Institut Universitaire de France, Paris, France.
PLoS Biol. 2024 Aug 29;22(8):e3002773. doi: 10.1371/journal.pbio.3002773. eCollection 2024 Aug.
While extinction risk categorization is fundamental for building robust conservation planning for marine fishes, empirical data on occurrence and vulnerability to disturbances are still lacking for most marine teleost fish species, preventing the assessment of their International Union for the Conservation of Nature (IUCN) status. In this article, we predicted the IUCN status of marine fishes based on two machine learning algorithms, trained with available species occurrences, biological traits, taxonomy, and human uses. We found that extinction risk for marine fish species is higher than initially estimated by the IUCN, increasing from 2.5% to 12.7%. Species predicted as Threatened were mainly characterized by a small geographic range, a relatively large body size, and a low growth rate. Hotspots of predicted Threatened species peaked mainly in the South China Sea, the Philippine Sea, the Celebes Sea, the west coast Australia and North America. We also explored the consequences of including these predicted species' IUCN status in the prioritization of marine protected areas through conservation planning. We found a marked increase in prioritization ranks for subpolar and polar regions despite their low species richness. We suggest to integrate multifactorial ensemble learning to assess species extinction risk and offer a more complete view of endangered taxonomic groups to ultimately reach global conservation targets like the extending coverage of protected areas where species are the most vulnerable.

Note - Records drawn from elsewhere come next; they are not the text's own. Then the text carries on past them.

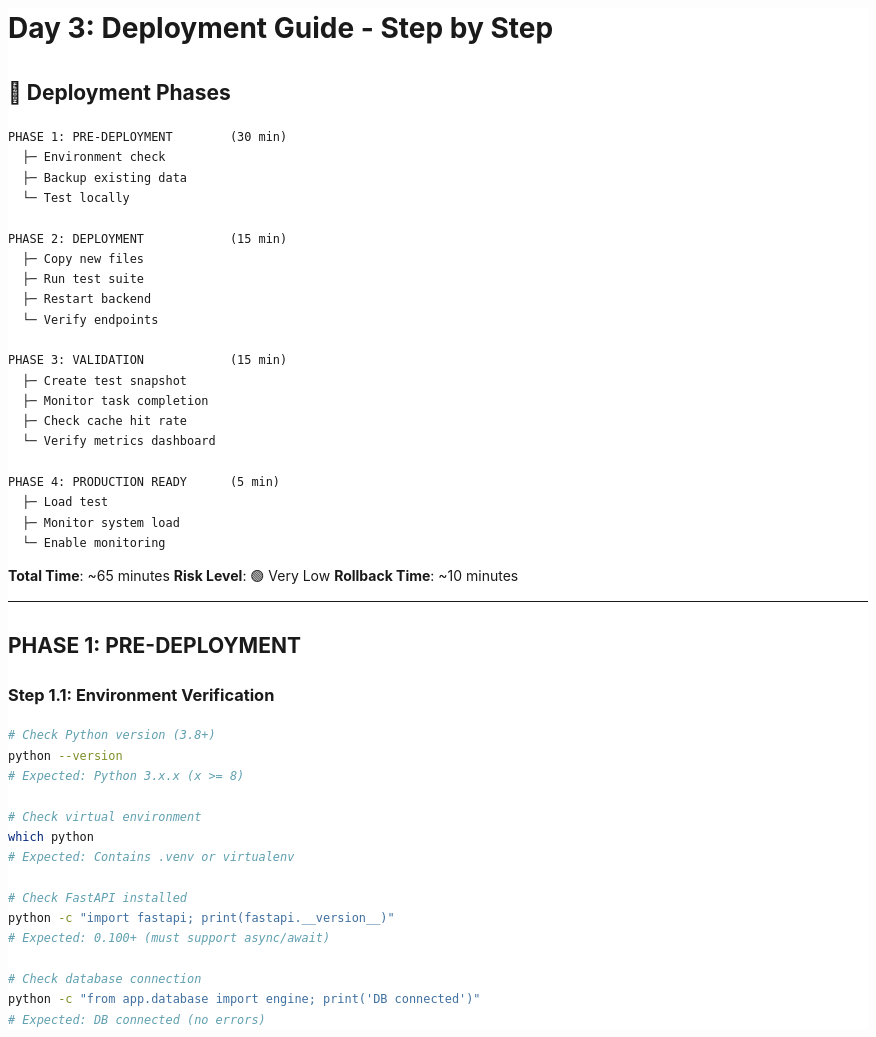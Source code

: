 # Day 3: Deployment Guide - Step by Step

## 🎯 Deployment Phases

```
PHASE 1: PRE-DEPLOYMENT        (30 min)
  ├─ Environment check
  ├─ Backup existing data
  └─ Test locally

PHASE 2: DEPLOYMENT            (15 min)
  ├─ Copy new files
  ├─ Run test suite
  ├─ Restart backend
  └─ Verify endpoints

PHASE 3: VALIDATION            (15 min)
  ├─ Create test snapshot
  ├─ Monitor task completion
  ├─ Check cache hit rate
  └─ Verify metrics dashboard

PHASE 4: PRODUCTION READY      (5 min)
  ├─ Load test
  ├─ Monitor system load
  └─ Enable monitoring
```

**Total Time**: ~65 minutes
**Risk Level**: 🟢 Very Low
**Rollback Time**: ~10 minutes

---

## PHASE 1: PRE-DEPLOYMENT

### Step 1.1: Environment Verification

```bash
# Check Python version (3.8+)
python --version
# Expected: Python 3.x.x (x >= 8)

# Check virtual environment
which python
# Expected: Contains .venv or virtualenv

# Check FastAPI installed
python -c "import fastapi; print(fastapi.__version__)"
# Expected: 0.100+ (must support async/await)

# Check database connection
python -c "from app.database import engine; print('DB connected')"
# Expected: DB connected (no errors)
```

虽然灭绝风险分类对于制定强有力的海洋鱼类保护规划至关重要,但大多数海洋硬骨鱼类的出现和对干扰的脆弱性的经验数据仍然缺乏,这使得评估它们的国际自然保护联盟 (IUCN) 地位变得不可能。在本文中,我们使用现有的物种出现、生物特征、分类学和人类用途,通过两种机器学习算法来预测海洋鱼类的 IUCN 状况。我们发现,海洋鱼类的灭绝风险高于 IUCN 的初步估计,从 2.5%上升到 12.7%。被预测为受威胁的物种主要特征是地理分布范围小、体型相对较大、生长速度较慢。预测的受威胁物种的热点主要集中在南海、菲律宾海、西里伯斯海、澳大利亚西海岸和北美洲。我们还通过保护规划探索了将这些预测物种的 IUCN 状况纳入海洋保护区优先排序的后果。我们发现,尽管亚极区和极地地区的物种丰富度较低,但它们的优先排序等级却有明显提高。我们建议整合多因素集成学习来评估物种灭绝风险,并为濒危分类群提供更全面的视图,以最终实现保护面积的扩展等全球保护目标,这些区域是物种最脆弱的地区。